D’une apocalypse à l’autre

3L’apocalypse constitue, dans la longue histoire des productions narratives humaines, un topos de l’horreur. Du texte de Saint Jean au film « catastrophe » hollywoodien [3], l’eschatologie accompagne l’humanité, sa filiation se perdant dans la multitude des formes qu’elle revêt. Et pourtant, d’effets spéciaux spectaculaires en descriptions monstrueuses, c’est toujours d’horreur dont il s’agit. C’est elle, comme un étrange contrepoint au réel, qui nous saisit, nous retourne, et donne à la narration apocalyptique sa dimension intimement surnaturelle : cette manière de déborder notre imaginaire (de spectateur, de lecteur, de croyant) en le saturant, ce sur-imaginaire de l’horreur.

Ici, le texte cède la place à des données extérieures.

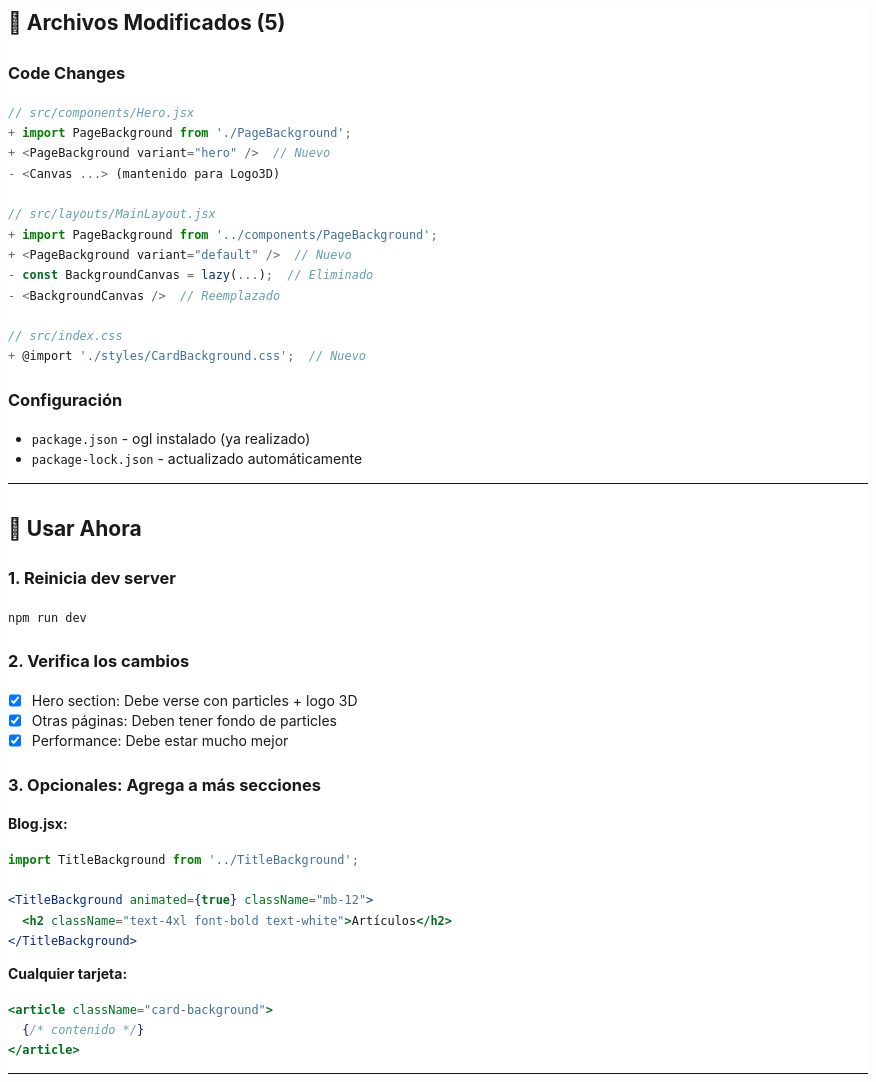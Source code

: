 
## 📝 Archivos Modificados (5)

### Code Changes
```jsx
// src/components/Hero.jsx
+ import PageBackground from './PageBackground';
+ <PageBackground variant="hero" />  // Nuevo
- <Canvas ...> (mantenido para Logo3D)

// src/layouts/MainLayout.jsx
+ import PageBackground from '../components/PageBackground';
+ <PageBackground variant="default" />  // Nuevo
- const BackgroundCanvas = lazy(...);  // Eliminado
- <BackgroundCanvas />  // Reemplazado

// src/index.css
+ @import './styles/CardBackground.css';  // Nuevo
```

### Configuración
- `package.json` - ogl instalado (ya realizado)
- `package-lock.json` - actualizado automáticamente

---

## 🚀 Usar Ahora

### 1. Reinicia dev server
```bash
npm run dev
```

### 2. Verifica los cambios
- [x] Hero section: Debe verse con particles + logo 3D
- [x] Otras páginas: Deben tener fondo de particles
- [x] Performance: Debe estar mucho mejor

### 3. Opcionales: Agrega a más secciones

**Blog.jsx:**
```jsx
import TitleBackground from '../TitleBackground';

<TitleBackground animated={true} className="mb-12">
  <h2 className="text-4xl font-bold text-white">Artículos</h2>
</TitleBackground>
```

**Cualquier tarjeta:**
```jsx
<article className="card-background">
  {/* contenido */}
</article>
```

---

4L’apocalypse s’est figée, au cours du temps et de ses manifestations, dans une définition. De la révélation antique, elle a glissé vers la désignation d’un des éléments constitutifs du texte de Saint Jean : une forme particulièrement violente et totale de destruction, une catastrophe, un anéantissement des choses et des êtres, du monde et de ceux qui le peuplent, et dont l’horreur serait le résultat.

5Le roman de Cormac McCarthy respecte mal les codes du genre, notamment par la brièveté avec laquelle il décrit la catastrophe, repoussée en dehors du récit, antérieure à l’action, et dont il n’existe qu’une évocation – très brève [4] –, qui surprend elle-même par la distance à laquelle elle place l’événement. Cette distance contraste surtout avec l’ensemble de la narration, centrée sur la description de la vie des deux protagonistes principaux, un père (« l’homme ») et son fils (« le petit ») alors qu’ils tentent d’aller vers le Sud, en suivant « la route ». De ce monde de l’après, certaines descriptions [5], apostrophant directement le lecteur (« qui mangeraient vos enfants sous vos yeux ») le plongent bien plus froidement dans l’horreur que la catastrophe qui en est l’origine.

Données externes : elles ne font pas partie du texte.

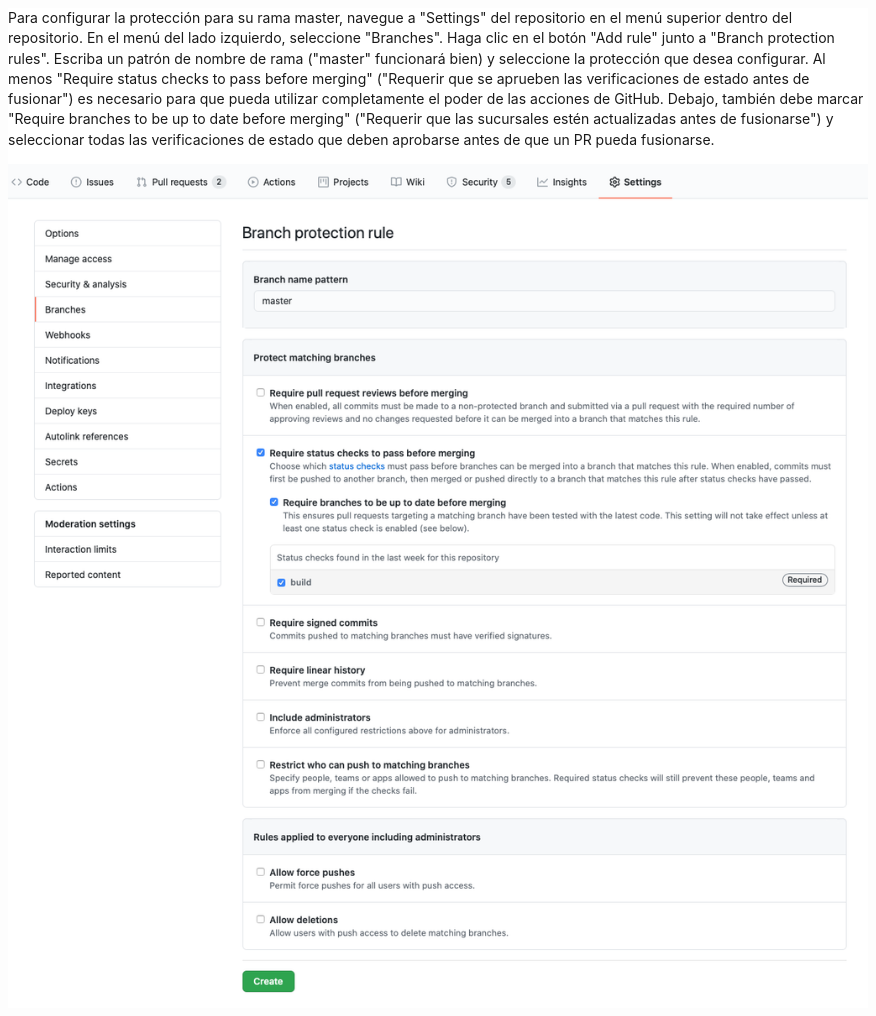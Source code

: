 Para configurar la protección para su rama master, navegue a "Settings" del repositorio en el menú superior dentro del repositorio. En el menú del lado izquierdo, seleccione "Branches". Haga clic en el botón "Add rule" junto a "Branch protection rules". Escriba un patrón de nombre de rama ("master" funcionará bien) y seleccione la protección que desea configurar. Al menos "Require status checks to pass before merging" ("Requerir que se aprueben las verificaciones de estado antes de fusionar") es necesario para que pueda utilizar completamente el poder de las acciones de GitHub. Debajo, también debe marcar 
"Require branches to be up to date before merging" ("Requerir que las sucursales estén actualizadas antes de fusionarse") y seleccionar todas las verificaciones de estado que deben aprobarse antes de que un PR pueda fusionarse.

![Branch protection rule](../../images/11/part11d_04.png)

6Deux attitudes sont envisageables face au paradoxe qui fait de La Route un roman plus apocalyptique que l’apocalypse elle-même. La première aboutit à considérer l’œuvre de Cormac McCarthy comme « post-apocalyptique », sans interroger plus en avant la signification de ce terme. La seconde, celle que nous allons continuer de suivre dans cet article, invite à reconsidérer la définition du « genre » apocalyptique et de ses liens avec l’horreur. Sous la plume de McCarthy, la catastrophe doit être interprétée comme une astuce narrative qui n’a qu’un seul objectif : autoriser une libre réorganisation de l’univers de l’après selon les désirs de l’auteur, afin de permettre la manifestation structurée d’une certaine horreur, qui est le vrai sujet du roman. C’est l’étude de cette structure que nous souhaitons détailler, libérés de toute fascination pour la catastrophe et le spectaculaire, dans sa glaciale simplicité.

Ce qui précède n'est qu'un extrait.